What to work on —
Find the word "from" in the data. Return every line where it appears.
── Entries provided ──
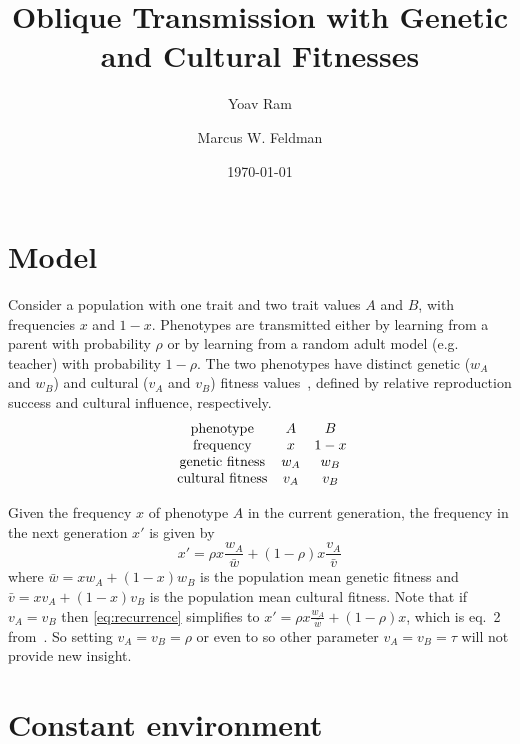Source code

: \documentclass[12pt]{article} %
\title{Oblique Transmission with Genetic and Cultural Fitnesses}
\author{Yoav Ram}
\author{Marcus W. Feldman}
\affil{Department of Biology, Stanford University, Stanford, CA}
\date{\today}
\begin{document}
\maketitle

\section*{Model}

Consider a population with one trait and two trait values $A$ and $B$, with frequencies $x$ and $1-x$.
Phenotypes are transmitted either by learning from a parent with probability $\rho$ or by learning from a random adult model (e.g. teacher) with probability $1-\rho$.
The two phenotypes have distinct genetic ($w_A$ and $w_B$) and cultural ($v_A$ and $v_B$) fitness values~\citep{ElMouden2014}, defined by relative reproduction success and cultural influence, respectively.
\begin{equation} \label{eq:table}
\begin{array}{ccccc}
\hbox{ phenotype}&A&B\\
\hbox{ frequency}&x&1-x\\
\hbox{ genetic fitness}&w_A&w_B\\
\hbox{ cultural fitness}&v_A&v_B\\
\end{array}
\end{equation}

Given the frequency $x$ of phenotype $A$ in the current generation, the frequency in the next generation $x'$ is given by
\begin{equation} \label{eq:recurrence}
x' = \rho x \frac{w_A}{\bar w} + (1-\rho) x \frac{v_A}{\bar v} 
\end{equation}
where $\bar w = x w_A + (1-x) w_B$ is the population mean genetic fitness and $\bar v = x v_A + (1-x) v_B$ is the population mean cultural fitness. 
Note that if $v_A = v_B$ then \eqref{eq:recurrence} simplifies to 
$x' = \rho x \frac{w_A}{\bar w} + (1-\rho) x$,
which is eq.~2 from~\citet{Ram2018}.
So setting $v_A = v_B = \rho$ or even to so other parameter $v_A = v_B = \tau$ will not provide new insight.

\section*{Constant environment}
\end{document}

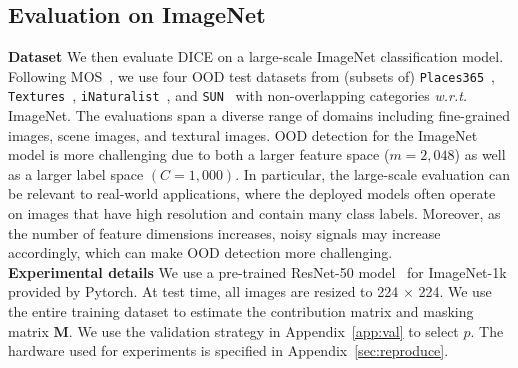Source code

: \documentclass[runningheads]{llncs}
\def\*#1{\mathbf{#1}}
\begin{document}
\subsection{Evaluation on ImageNet}
\label{sec:imagenet}

\noindent \textbf{Dataset} We then evaluate DICE on a large-scale ImageNet classification model. Following MOS~\cite{huang2021mos}, we use four OOD test datasets from (subsets of) \texttt{Places365}~\cite{zhou2017places}, \texttt{Textures}~\cite{cimpoi2014describing}, \texttt{iNaturalist}~\cite{inat}, and \texttt{SUN}~\cite{sun} with non-overlapping categories \emph{w.r.t.} ImageNet. The evaluations span a diverse range of domains including fine-grained images, scene images, and textural images. OOD detection for the ImageNet model is more challenging due to both a larger feature space ($m=2,048$) as well as a larger label space $(C=1,000)$. In particular, the large-scale evaluation can be relevant to real-world applications, where the deployed models often operate on images that have high resolution and contain many class labels. Moreover, as the number of feature dimensions increases, noisy signals may increase accordingly, which can make OOD detection more challenging.  \\

\noindent \textbf{Experimental details} 
We use a pre-trained ResNet-50 model~\cite{he2016identity} for ImageNet-1k provided by Pytorch.
At test time, all images are resized to 224 $\times$ 224. We use the entire training dataset to estimate the contribution matrix and masking matrix $\*M$. We use the validation strategy in Appendix~\ref{app:val} to select $p$.
The hardware used for experiments is specified in Appendix~\ref{sec:reproduce}. \\
\end{document}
───
Worked solution —
Phenotypes are transmitted either by learning from a parent with probability $\rho$ or by learning from a random adult model (e.g. teacher) with probability $1-\rho$.
which is eq.~2 from~\citet{Ram2018}.
\noindent \textbf{Dataset} We then evaluate DICE on a large-scale ImageNet classification model. Following MOS~\cite{huang2021mos}, we use four OOD test datasets from (subsets of) \texttt{Places365}~\cite{zhou2017places}, \texttt{Textures}~\cite{cimpoi2014describing}, \texttt{iNaturalist}~\cite{inat}, and \texttt{SUN}~\cite{sun} with non-overlapping categories \emph{w.r.t.} ImageNet. The evaluations span a diverse range of domains including fine-grained images, scene images, and textural images. OOD detection for the ImageNet model is more challenging due to both a larger feature space ($m=2,048$) as well as a larger label space $(C=1,000)$. In particular, the large-scale evaluation can be relevant to real-world applications, where the deployed models often operate on images that have high resolution and contain many class labels. Moreover, as the number of feature dimensions increases, noisy signals may increase accordingly, which can make OOD detection more challenging.  \\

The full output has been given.